Paga la bancarotta fraudolenta chi amministra

del 19/04/2013
di: di Cinzia De Stefanis
Paga la bancarotta fraudolenta chi amministra
Se i documenti societari e fiscali sono carenti a rispondere del reato di «bancarotta fraudolenta documentale» è l'amministratore unico della società. L'elemento soggettivo del reato è il dolo generico, rappresentato dalla consapevolezza dell'agente che la tenuta dei libri e delle scritture contabili renderà o potrà rendere impossibile la ricostruzione delle vicende patrimoniali della società fallita. È non è giustificabile la posizione dell'amministratore che chiama in causa il professionista esterno a cui è affidata la tenuta della contabilità. Questo perché l'amministratore ha il dovere di garantire che la documentazione contabile e societaria sia a posto. Questo assunto vale ancor di più quando vi è il sospetto che l'amministratore abbia voluto rendere impossibile la ricostruzione delle vicende patrimoniali della società dichiarata fallita. Questo è quanto contenuto nella sentenza del 5 aprile 2013 n. 15837 della Corte di cassazione. Gli Ermellini sostengono che non regge la tesi portata avanti dall'amministratore in questa vicenda e cioè che sia trattato di mera superficialità nel controllo della documentazione societaria. Questo perché le mancanze documentali non sono minime. Mancano, ad esempio, le fatture emesse e ricevute e tutti i documenti di prima nota. Ed inoltre tale dato è aggravato dal fatto che la predisposizione dei documenti sono stati ritenuti inattendibili anche dal curatore, essendo presumibile che i dati fossero stati trascritti secondo le indicazioni e i documenti forniti dall'amministratore della società. Del resto ricordano i giudici la ricostruzione nel ricorso della condotta tenuta dall'amministratore come relativa soltanto agli ultimi mesi prima della dichiarazione di fallimento, è assai riduttiva a fronte della mancata consegna di documenti ben più risalenti, quali le schede di mastro nonché di tutte le fatture emesse e ricevute e di tutti i documenti di prima nota, con conseguente infondatezza dell'assunto del ricorrente secondo cui il suo comportamento sarebbe stato meramente omissivo.
vota  
SULLO STESSO ARGOMENTO
La confisca antimafia si applica anche all'evasione

del 01/02/2013

La confisca prevista dal Codice antimafia si applica anche al patrimonio accumulato grazie all'evasi...

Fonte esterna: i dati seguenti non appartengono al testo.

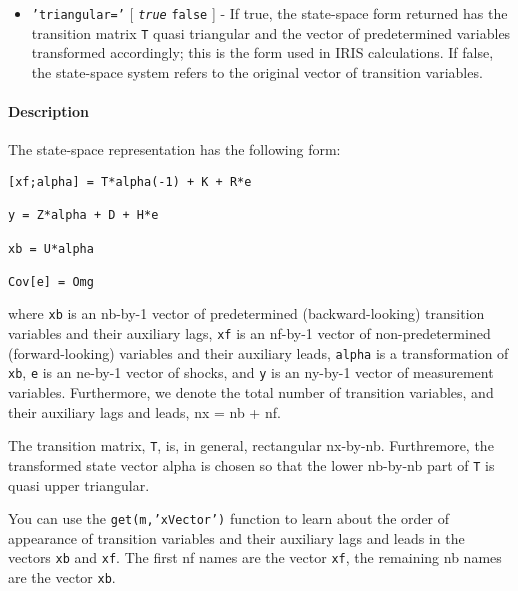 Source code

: \begin{itemize}
\itemsep1pt\parskip0pt
\item
  \texttt{'triangular='} {[} \emph{\texttt{true}} \textbar{}
  \texttt{false} {]} - If true, the state-space form returned has the
  transition matrix \texttt{T} quasi triangular and the vector of
  predetermined variables transformed accordingly; this is the form used
  in IRIS calculations. If false, the state-space system refers to the
  original vector of transition variables.
\end{itemize}

\paragraph{Description}\label{description}

The state-space representation has the following form:

\begin{verbatim}
[xf;alpha] = T*alpha(-1) + K + R*e

y = Z*alpha + D + H*e

xb = U*alpha

Cov[e] = Omg
\end{verbatim}

where \texttt{xb} is an nb-by-1 vector of predetermined
(backward-looking) transition variables and their auxiliary lags,
\texttt{xf} is an nf-by-1 vector of non-predetermined (forward-looking)
variables and their auxiliary leads, \texttt{alpha} is a transformation
of \texttt{xb}, \texttt{e} is an ne-by-1 vector of shocks, and
\texttt{y} is an ny-by-1 vector of measurement variables. Furthermore,
we denote the total number of transition variables, and their auxiliary
lags and leads, nx = nb + nf.

The transition matrix, \texttt{T}, is, in general, rectangular nx-by-nb.
Furthremore, the transformed state vector alpha is chosen so that the
lower nb-by-nb part of \texttt{T} is quasi upper triangular.

You can use the \texttt{get(m,'xVector')} function to learn about the
order of appearance of transition variables and their auxiliary lags and
leads in the vectors \texttt{xb} and \texttt{xf}. The first nf names are
the vector \texttt{xf}, the remaining nb names are the vector
\texttt{xb}.


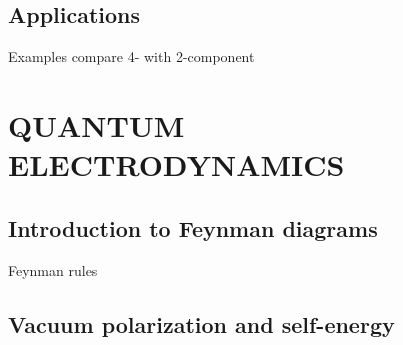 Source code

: \documentclass[12pt]{article}
\begin{document}
\subsection{\sffamily Applications}
Examples compare 4- with 2-component

\section{\label{QED} \sffamily \Large QUANTUM ELECTRODYNAMICS}

\subsection{\sffamily Introduction to Feynman diagrams}
Feynman rules

\subsection{\sffamily Vacuum polarization and self-energy}
\end{document}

L'antiriciclaggio alza il tiro e coinvolge l'evasione

del 06/02/2013

Il contrasto al riciclaggio Ue stringe anche sull'evasione fiscale. Nella nuova direttiva antiricicl...

Elusivi i finanziamenti ai soci nel paradiso fiscale

del 12/02/2013

È elusione fiscale il finanziamento al socio residente in un paradiso fiscale se la società contribu...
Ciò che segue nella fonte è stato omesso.